What you write must match the records exactly, except for the images, which are left out.

_TASK MATERIAL_:
--*--

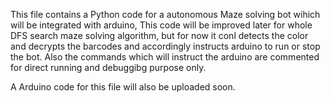 This file contains a Python code for a autonomous Maze solving bot wihich will be integrated with arduino,
This code will be improved later for whole DFS search maze solving algorithm, but for now it conl detects the color and decrypts the barcodes and accordingly instructs arduino to run or stop the bot.
Also the commands which will instruct the arduino are commented for direct running and debuggibg purpose only. 

A Arduino code for this file will also be uploaded soon.
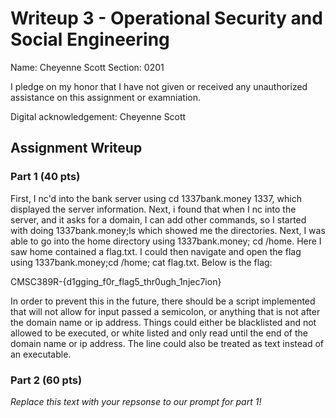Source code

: # Writeup 3 - Operational Security and Social Engineering

Name: Cheyenne Scott
Section: 0201

I pledge on my honor that I have not given or received any unauthorized assistance on this assignment or examniation.

Digital acknowledgement: Cheyenne Scott

## Assignment Writeup

### Part 1 (40 pts)

First, I nc'd into the bank server using cd 1337bank.money 1337, which displayed the server information. Next, i found that when I nc into the server, and it asks for a domain, I can add other commands, so I started with doing 1337bank.money;ls which showed me the directories. Next, I was able to go into the home directory using 1337bank.money; cd /home. Here I saw home contained a flag.txt. I could then navigate and open the flag using 1337bank.money;cd /home; cat flag.txt. Below is the flag:

CMSC389R-{d1gging_f0r_flag5_thr0ugh_1njec7ion}


In order to prevent this in the future, there should be a script implemented that will not allow for input passed a semicolon, or anything that is not after the domain name or ip address. Things could either be blacklisted and not allowed to be executed, or white listed and only read until the end of the domain name or ip address. The line could also be treated as text instead of an executable. 

### Part 2 (60 pts)

*Replace this text with your repsonse to our prompt for part 1!*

--*--

_WRITTEN ANSWER_:
 This file contains a Python code for a autonomous Maze solving bot wihich will be integrated with arduino,
This code will be improved later for whole DFS search maze solving algorithm, but for now it conl detects the color and decrypts the barcodes and accordingly instructs arduino to run or stop the bot.
Also the commands which will instruct the arduino are commented for direct running and debuggibg purpose only. 

A Arduino code for this file will also be uploaded soon.
Source code

: # Writeup 3 - Operational Security and Social Engineering

Name: Cheyenne Scott
Section: 0201

I pledge on my honor that I have not given or received any unauthorized assistance on this assignment or examniation.

Digital acknowledgement: Cheyenne Scott

## Assignment Writeup

### Part 1 (40 pts)

First, I nc'd into the bank server using cd 1337bank.money 1337, which displayed the server information. Next, i found that when I nc into the server, and it asks for a domain, I can add other commands, so I started with doing 1337bank.money;ls which showed me the directories. Next, I was able to go into the home directory using 1337bank.money; cd /home. Here I saw home contained a flag.txt. I could then navigate and open the flag using 1337bank.money;cd /home; cat flag.txt. Below is the flag:

CMSC389R-{d1gging_f0r_flag5_thr0ugh_1njec7ion}


In order to prevent this in the future, there should be a script implemented that will not allow for input passed a semicolon, or anything that is not after the domain name or ip address. Things could either be blacklisted and not allowed to be executed, or white listed and only read until the end of the domain name or ip address. The line could also be treated as text instead of an executable. 

### Part 2 (60 pts)

*Replace this text with your repsonse to our prompt for part 1!*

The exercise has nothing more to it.